Sovereign wealth funds (SWFs) have increased dramatically in number and assets in recent years. They came to dominate the global capital market and private markets. They hit an all-time high in 2023 with assets under management (AUM) of $11.2 trillion while investing $125 billion globally, according to Global SWF research.
In 2023, five new GIFs and nine more offices around the world opened their doors. The impact cannot be underestimated. Their financial activities, for example, have been an important part of energy transition efforts.
An important part of the growth story was the emergence of sovereign development funds as part of global economic development. Sovereign development funds are a tool to support economic growth and development to accelerate private market investment. Traditionally, these funds invest in infrastructure and human capital, leading to job creation and poverty reduction. Examples include the Bayelsa Development and Investment Corporation of Nigeria and the Industrial Development Corporation of South Africa.
Leading economies have become limited or general partners of such funds to promote economic development in target markets and strengthen political, diplomatic and security relations. For example, the China-Africa Development Fund is designed to inject Chinese capital into African projects.
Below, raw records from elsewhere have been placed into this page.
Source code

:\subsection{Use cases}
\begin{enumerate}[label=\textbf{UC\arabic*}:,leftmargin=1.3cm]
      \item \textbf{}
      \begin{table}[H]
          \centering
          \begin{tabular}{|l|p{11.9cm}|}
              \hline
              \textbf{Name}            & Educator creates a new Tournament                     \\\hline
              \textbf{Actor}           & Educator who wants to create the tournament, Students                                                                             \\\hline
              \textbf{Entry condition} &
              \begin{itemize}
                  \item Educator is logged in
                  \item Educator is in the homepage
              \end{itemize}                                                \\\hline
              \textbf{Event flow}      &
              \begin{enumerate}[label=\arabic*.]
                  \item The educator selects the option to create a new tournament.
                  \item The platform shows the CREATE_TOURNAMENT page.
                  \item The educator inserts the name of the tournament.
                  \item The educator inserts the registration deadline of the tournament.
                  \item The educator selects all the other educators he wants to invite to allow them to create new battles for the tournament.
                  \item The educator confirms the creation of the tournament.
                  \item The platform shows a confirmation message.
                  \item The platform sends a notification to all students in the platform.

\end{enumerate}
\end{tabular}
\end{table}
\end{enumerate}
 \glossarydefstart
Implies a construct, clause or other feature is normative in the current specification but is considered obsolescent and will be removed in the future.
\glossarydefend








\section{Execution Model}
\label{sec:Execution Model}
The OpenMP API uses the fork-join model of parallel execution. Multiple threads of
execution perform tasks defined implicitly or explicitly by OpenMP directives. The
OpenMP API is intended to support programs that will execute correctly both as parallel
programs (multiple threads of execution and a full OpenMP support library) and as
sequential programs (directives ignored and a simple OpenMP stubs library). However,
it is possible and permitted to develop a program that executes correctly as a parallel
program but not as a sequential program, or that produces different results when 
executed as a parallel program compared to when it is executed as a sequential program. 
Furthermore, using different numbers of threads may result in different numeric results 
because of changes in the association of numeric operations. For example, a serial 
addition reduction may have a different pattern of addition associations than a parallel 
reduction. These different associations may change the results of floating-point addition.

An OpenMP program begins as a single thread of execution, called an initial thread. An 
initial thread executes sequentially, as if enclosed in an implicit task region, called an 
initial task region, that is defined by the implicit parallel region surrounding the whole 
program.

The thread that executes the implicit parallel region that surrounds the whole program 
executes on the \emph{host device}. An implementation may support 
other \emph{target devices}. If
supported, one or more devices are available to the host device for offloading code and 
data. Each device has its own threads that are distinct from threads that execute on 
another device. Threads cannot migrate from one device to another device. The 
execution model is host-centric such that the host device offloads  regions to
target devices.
In 2021, Indonesia launched a sovereign development mechanism, the Indonesia Investment Authority, with China as its lead partner. China’s Silk Road Fund has signed an agreement to invest about $3 billion, according to statements from both governments.
Beijing expects Indonesian leaders to open up more sectors to foreign investment. The United Arab Emirates followed China’s lead, pledging to invest $10 billion. Indonesia has also created a US$3.75 billion toll road fund with the participation of the governments of Canada, the Netherlands and the Emirates to further develop Indonesia’s highway system.
Likewise, in mid-2023, the Philippine government approved its first-ever SWF, the Maharlika Investment Fund. According to fund documents, the fund will support agricultural economic development, climate change mitigation, digitalization and energy projects. The launched framework will encourage foreign investors, including other governments, to co-invest in key projects in the country with the Philippine government.